Education is an economic driver, a sound investment.
The further one goes in school, the higher the average salary. That’s more money for families to spend. And consumer spending is the fuel of the modern economy.
It is an effective way to fight unemployment. In 2016, the unemployment rate for a high school dropout was 7.4 percent. For a graduate, it was 5.2 percent. For someone with a bachelor’s degree, it was 2.7 percent.
Mississippi is near the bottom in per-student spending and it lags the United States average for high school graduates and those with bachelor’s degrees. It has a higher than average dropout rate as well.
But we are starting to turn things around. The state’s dropout rate declined sharply since 2011. It has more graduates. Its test scores are improving.
We fear cuts proposed by the White House, particularly those to Title II, money spent to recruit, train and retain teachers, would slow or halt that momentum.
We know we have to get federal spending under control.

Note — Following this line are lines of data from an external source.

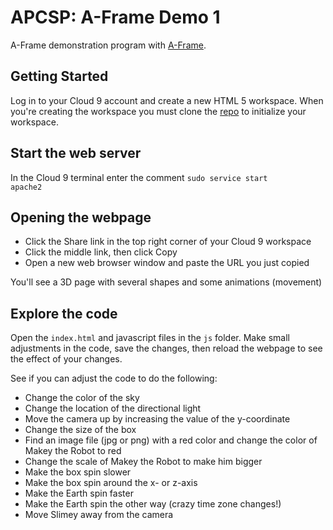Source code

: # APCSP: A-Frame Demo 1

A-Frame demonstration program with [A-Frame](https://aframe.io).

## Getting Started

Log in to your Cloud 9 account and create a new HTML 5 workspace.  When you're creating the workspace you must clone the [repo](https://github.com/JaffeAPCSP/aframe-demo-shapes.git) to initialize your workspace.

## Start the web server

In the Cloud 9 terminal enter the comment <code>sudo service start apache2</code>

## Opening the webpage

* Click the Share link in the top right corner of your Cloud 9 workspace
* Click the middle link, then click Copy
* Open a new web browser window and paste the URL you just copied

You'll see a 3D page with several shapes and some animations (movement)

## Explore the code

Open the <code>index.html</code> and javascript files in the <code>js</code> folder.  Make small adjustments in the code, save the changes, then reload the webpage to see the effect of your changes.

See if you can adjust the code to do the following:

* Change the color of the sky
* Change the location of the directional light
* Move the camera up by increasing the value of the y-coordinate
* Change the size of the box
* Find an image file (jpg or png) with a red color and change the color of Makey the Robot to red
* Change the scale of Makey the Robot to make him bigger
* Make the box spin slower
* Make the box spin around the x- or z-axis
* Make the Earth spin faster
* Make the Earth spin the other way (crazy time zone changes!)
* Move Slimey away from the camera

We know agencies must shrink their budgets, root out inefficient programs and cut waste.
The Department of Education is no exception. But we don’t think the president should punish communities so willing to help themselves.
If Congress and the president find no alternative to cutting the Title I through Title IV money, we urge districts to look for any other avenue of savings other than cutting teaching positions.